Unfortunately, new cars are unaffordable for most Americans, with a new Bankrate.com study finding the median-income household can absorb the cost of a new car in just one of the country's 25 largest U.S. metropolitan areas. Residents of that city, Washington, D.C., have a relatively high median income of almost $100,000, which means the typical household there can handle a car with a price tag of up to $37,223, the study found.
Even used car purchases are out of reach for many consumers, the study found. The average price of a pre-owned car is about $19,200, or too expensive for residents in eight of the 25 biggest metro areas. Many middle-class families once enjoyed the tradition of trading in their old cars for the current models, but that practice has taken a hit because of two trends: a 35 percent increase in the cost of a new car over the past 35 years combined with a meager 3 percent increase in household income over the same time period, Bankrate.com said, citing an analyst for Autotrader.
"The main point of this research is to illustrate how Americans are having to overextend themselves to pay for a new car at today's prices," Bankrate.com analyst Claes Bell said in a statement. "Low- and middle-income households are having to stretch loan terms to six or more years and/or spend huge percentages of their paychecks to afford reliable transportation, and it's very difficult to get off that hamster wheel of debt once you're on it."
Typical consumers in Miami have the toughest time affording a new car, given the lower median household income in that area. The median household in that South Florida metro area can only spring for a car with a price tag of $13,576, according to the "20/4/10" rule.

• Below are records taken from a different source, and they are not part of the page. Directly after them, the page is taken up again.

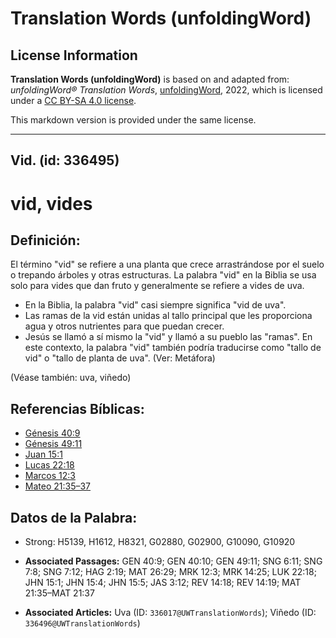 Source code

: # Translation Words (unfoldingWord)

## License Information

**Translation Words (unfoldingWord)** is based on and adapted from: _unfoldingWord® Translation Words_, [unfoldingWord](https://unfoldingword.org/utw), 2022, which is licensed under a [CC BY-SA 4.0 license](https://creativecommons.org/licenses/by-sa/4.0/legalcode.en).

This markdown version is provided under the same license.



--------------------------------

## Vid. (id: 336495)

vid, vides
==========

Definición:
-----------

El término "vid" se refiere a una planta que crece arrastrándose por el suelo o trepando árboles y otras estructuras. La palabra "vid" en la Biblia se usa solo para vides que dan fruto y generalmente se refiere a vides de uva.

* En la Biblia, la palabra "vid" casi siempre significa "vid de uva".
* Las ramas de la vid están unidas al tallo principal que les proporciona agua y otros nutrientes para que puedan crecer.
* Jesús se llamó a sí mismo la "vid" y llamó a su pueblo las "ramas". En este contexto, la palabra "vid" también podría traducirse como "tallo de vid" o "tallo de planta de uva". (Ver: Metáfora)

(Véase también: uva, viñedo)

Referencias Bíblicas:
---------------------

* [Génesis 40:9](https://ref.ly/Gen40:9)
* [Génesis 49:11](https://ref.ly/Gen49:11)
* [Juan 15:1](https://ref.ly/John15:1)
* [Lucas 22:18](https://ref.ly/Luke22:18)
* [Marcos 12:3](https://ref.ly/Mark12:3)
* [Mateo 21:35–37](https://ref.ly/Matt21:35-Matt21:37)

Datos de la Palabra:
--------------------

* Strong: H5139, H1612, H8321, G02880, G02900, G10090, G10920

* **Associated Passages:** GEN 40:9; GEN 40:10; GEN 49:11; SNG 6:11; SNG 7:8; SNG 7:12; HAG 2:19; MAT 26:29; MRK 12:3; MRK 14:25; LUK 22:18; JHN 15:1; JHN 15:4; JHN 15:5; JAS 3:12; REV 14:18; REV 14:19; MAT 21:35–MAT 21:37
* **Associated Articles:** Uva (ID: `336017@UWTranslationWords`); Viñedo (ID: `336496@UWTranslationWords`)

That rule of thumb for car affordability means a household should make a down payment of 20 percent on a car, secure auto financing that lasts four years or less, and make sure that principal, interest and insurance together add up to no more than 10 percent of their gross income.
As Bell noted, Americans are now more likely to take out long-term auto loans than in previous decades because the practice lowers the monthly repayment amount on the vehicle. About one-third of all auto loans through February 2017 were for durations of between 6 to 7 years. Longer-term loans are also popping up more frequently for used cars, according to Automotive News.

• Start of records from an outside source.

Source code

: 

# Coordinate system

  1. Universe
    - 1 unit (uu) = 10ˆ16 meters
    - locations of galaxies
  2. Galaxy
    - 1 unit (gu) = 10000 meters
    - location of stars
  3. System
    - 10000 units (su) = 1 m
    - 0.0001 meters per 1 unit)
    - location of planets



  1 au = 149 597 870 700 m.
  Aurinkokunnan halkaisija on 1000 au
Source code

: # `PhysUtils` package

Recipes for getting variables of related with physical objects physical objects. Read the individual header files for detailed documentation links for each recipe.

The average cost of a new car was $33,261 in May, according to Kelley Blue Book. With the Federal Reserve increasing interest rates, it's expected that auto loans will follow suit, adding to the borrowing costs for car purchasers.

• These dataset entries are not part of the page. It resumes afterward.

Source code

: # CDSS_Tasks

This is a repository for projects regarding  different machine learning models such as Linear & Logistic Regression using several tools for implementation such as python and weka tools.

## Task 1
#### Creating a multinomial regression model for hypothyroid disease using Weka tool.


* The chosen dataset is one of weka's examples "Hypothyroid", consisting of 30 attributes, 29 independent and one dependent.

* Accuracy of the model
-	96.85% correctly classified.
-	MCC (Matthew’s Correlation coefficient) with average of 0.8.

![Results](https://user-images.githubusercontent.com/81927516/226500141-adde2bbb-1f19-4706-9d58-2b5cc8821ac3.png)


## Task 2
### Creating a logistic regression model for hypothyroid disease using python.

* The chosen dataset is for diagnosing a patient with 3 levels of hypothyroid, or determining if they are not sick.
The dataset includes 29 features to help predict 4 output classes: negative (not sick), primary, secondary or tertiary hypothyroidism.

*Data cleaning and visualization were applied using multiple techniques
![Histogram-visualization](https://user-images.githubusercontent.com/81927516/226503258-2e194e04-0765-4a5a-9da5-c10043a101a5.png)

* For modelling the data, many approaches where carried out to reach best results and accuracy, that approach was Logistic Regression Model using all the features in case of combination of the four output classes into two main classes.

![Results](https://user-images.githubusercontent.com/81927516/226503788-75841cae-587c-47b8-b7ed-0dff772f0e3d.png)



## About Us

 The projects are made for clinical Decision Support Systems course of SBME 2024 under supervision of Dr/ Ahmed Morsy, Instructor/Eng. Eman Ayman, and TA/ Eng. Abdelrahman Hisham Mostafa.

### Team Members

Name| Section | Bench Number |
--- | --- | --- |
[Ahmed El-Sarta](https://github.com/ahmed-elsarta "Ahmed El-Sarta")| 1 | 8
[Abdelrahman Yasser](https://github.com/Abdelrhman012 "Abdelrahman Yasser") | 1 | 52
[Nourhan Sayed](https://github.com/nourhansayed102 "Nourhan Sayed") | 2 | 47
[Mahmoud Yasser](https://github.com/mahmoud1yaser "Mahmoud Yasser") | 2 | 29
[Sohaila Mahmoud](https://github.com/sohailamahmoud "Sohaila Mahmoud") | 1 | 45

Below are the 5 most and least affordable cities for car purchases, based on the median household income in those cities. The price of an affordable car for residents of those cities is in parenthesis followed with the corresponding monthly payment.
Most affordable cities for locals buying cars
1. Washington, D.C. (car price: $37,223 / monthly payment: $697)
2. San Francisco ($32,286 / $631)
3. Boston ($30,863 / $592)
4. Seattle ($26,771 / $532)
5. Minneapolis/St. Paul ($26,606 / $502)
Least affordable cities for locals buying cars
25. Miami/Fort Lauderdale/West Palm Beach ($13,577 / $256)
24. Detroit ($13,913 / $273)
23. Tampa ($14,189 / $268)
22. Orlando ($15,902 / $309)
21. San Antonio ($16,433 / $324)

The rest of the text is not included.